Data records
□ □ □ □ □ □ □

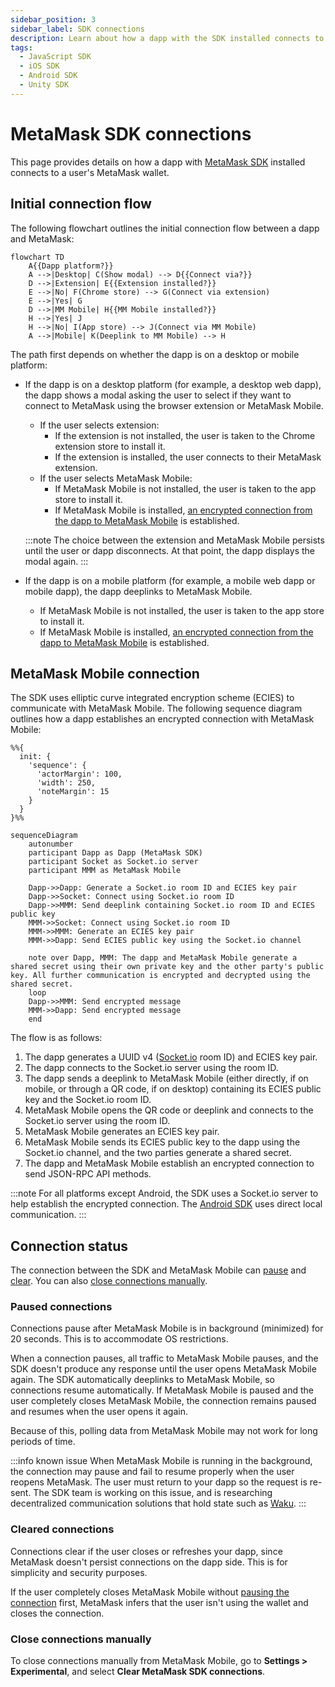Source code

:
 ```yaml
---
sidebar_position: 3
sidebar_label: SDK connections
description: Learn about how a dapp with the SDK installed connects to MetaMask.
tags:
  - JavaScript SDK
  - iOS SDK
  - Android SDK
  - Unity SDK
---
```


# MetaMask SDK connections

This page provides details on how a dapp with [MetaMask SDK](../connect/metamask-sdk/index.md) installed connects to a
user's MetaMask wallet.

## Initial connection flow

The following flowchart outlines the initial connection flow between a dapp and MetaMask:

<p align="center">

```mermaid
flowchart TD
    A{{Dapp platform?}}
    A -->|Desktop| C(Show modal) --> D{{Connect via?}}
    D -->|Extension| E{{Extension installed?}}
    E -->|No| F(Chrome store) --> G(Connect via extension)
    E -->|Yes| G
    D -->|MM Mobile| H{{MM Mobile installed?}}
    H -->|Yes| J
    H -->|No| I(App store) --> J(Connect via MM Mobile)
    A -->|Mobile| K(Deeplink to MM Mobile) --> H
```

</p>

The path first depends on whether the dapp is on a desktop or mobile platform:

- If the dapp is on a desktop platform (for example, a desktop web dapp), the dapp shows a modal
  asking the user to select if they want to connect to MetaMask using the browser extension or
  MetaMask Mobile.

  - If the user selects extension:
    - If the extension is not installed, the user is taken to the Chrome extension store to
      install it.
    - If the extension is installed, the user connects to their MetaMask extension.
  - If the user selects MetaMask Mobile:
    - If MetaMask Mobile is not installed, the user is taken to the app store to install it.
    - If MetaMask Mobile is installed, [an encrypted connection from the dapp to MetaMask
      Mobile](#metamask-mobile-connection) is established.

  :::note
  The choice between the extension and MetaMask Mobile persists until the user or dapp disconnects.
  At that point, the dapp displays the modal again.
  :::

- If the dapp is on a mobile platform (for example, a mobile web dapp or mobile dapp), the dapp
  deeplinks to MetaMask Mobile.

  - If MetaMask Mobile is not installed, the user is taken to the app store to install it.
  - If MetaMask Mobile is installed, [an encrypted connection from the dapp to MetaMask
    Mobile](#metamask-mobile-connection) is established.

## MetaMask Mobile connection

The SDK uses elliptic curve integrated encryption scheme (ECIES) to communicate with MetaMask Mobile.
The following sequence diagram outlines how a dapp establishes an encrypted connection with MetaMask Mobile:

```mermaid
%%{
  init: {
    'sequence': {
      'actorMargin': 100,
      'width': 250,
      'noteMargin': 15
    }
  }
}%%

sequenceDiagram
    autonumber
    participant Dapp as Dapp (MetaMask SDK)
    participant Socket as Socket.io server
    participant MMM as MetaMask Mobile

    Dapp->>Dapp: Generate a Socket.io room ID and ECIES key pair
    Dapp->>Socket: Connect using Socket.io room ID
    Dapp->>MMM: Send deeplink containing Socket.io room ID and ECIES public key
    MMM->>Socket: Connect using Socket.io room ID
    MMM->>MMM: Generate an ECIES key pair
    MMM->>Dapp: Send ECIES public key using the Socket.io channel

    note over Dapp, MMM: The dapp and MetaMask Mobile generate a shared secret using their own private key and the other party's public key. All further communication is encrypted and decrypted using the shared secret.
    loop
    Dapp->>MMM: Send encrypted message
    MMM->>Dapp: Send encrypted message
    end
```

The flow is as follows:

1. The dapp generates a UUID v4 ([Socket.io](https://socket.io/) room ID) and ECIES key pair.
2. The dapp connects to the Socket.io server using the room ID.
3. The dapp sends a deeplink to MetaMask Mobile (either directly, if on mobile, or through a QR
   code, if on desktop) containing its ECIES public key and the Socket.io room ID.
4. MetaMask Mobile opens the QR code or deeplink and connects to the Socket.io server using the room ID.
5. MetaMask Mobile generates an ECIES key pair.
6. MetaMask Mobile sends its ECIES public key to the dapp using the Socket.io channel, and the two
   parties generate a shared secret.
7. The dapp and MetaMask Mobile establish an encrypted connection to send JSON-RPC API methods.

:::note
For all platforms except Android, the SDK uses a Socket.io server to help establish the encrypted connection.
The [Android SDK](android.md) uses direct local communication.
:::

## Connection status

The connection between the SDK and MetaMask Mobile can [pause](#paused-connections) and
[clear](#cleared-connections).
You can also [close connections manually](#close-connections-manually).

### Paused connections

Connections pause after MetaMask Mobile is in background (minimized) for 20 seconds.
This is to accommodate OS restrictions.

When a connection pauses, all traffic to MetaMask Mobile pauses, and the SDK doesn't produce any
response until the user opens MetaMask Mobile again.
The SDK automatically deeplinks to MetaMask Mobile, so connections resume automatically.
If MetaMask Mobile is paused and the user completely closes MetaMask Mobile, the connection remains
paused and resumes when the user opens it again.

Because of this, polling data from MetaMask Mobile may not work for long periods of time.

:::info known issue
When MetaMask Mobile is running in the background, the connection may pause and fail to resume properly when the user reopens MetaMask.
The user must return to your dapp so the request is re-sent.
The SDK team is working on this issue, and is researching decentralized communication solutions that
hold state such as [Waku](https://waku.org/).
:::

### Cleared connections

Connections clear if the user closes or refreshes your dapp, since MetaMask doesn't persist
connections on the dapp side.
This is for simplicity and security purposes.

If the user completely closes MetaMask Mobile without [pausing the connection](#paused-connections)
first, MetaMask infers that the user isn't using the wallet and closes the connection.

### Close connections manually

To close connections manually from MetaMask Mobile, go to **Settings > Experimental**, and select
**Clear MetaMask SDK connections**.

□ □ □ □ □ □ □

Your instructions
Where a line of the records holds the word "modal", copy that line.

Answer to the exercise
    A -->|Desktop| C(Show modal) --> D{{Connect via?}}
- If the dapp is on a desktop platform (for example, a desktop web dapp), the dapp shows a modal
  At that point, the dapp displays the modal again.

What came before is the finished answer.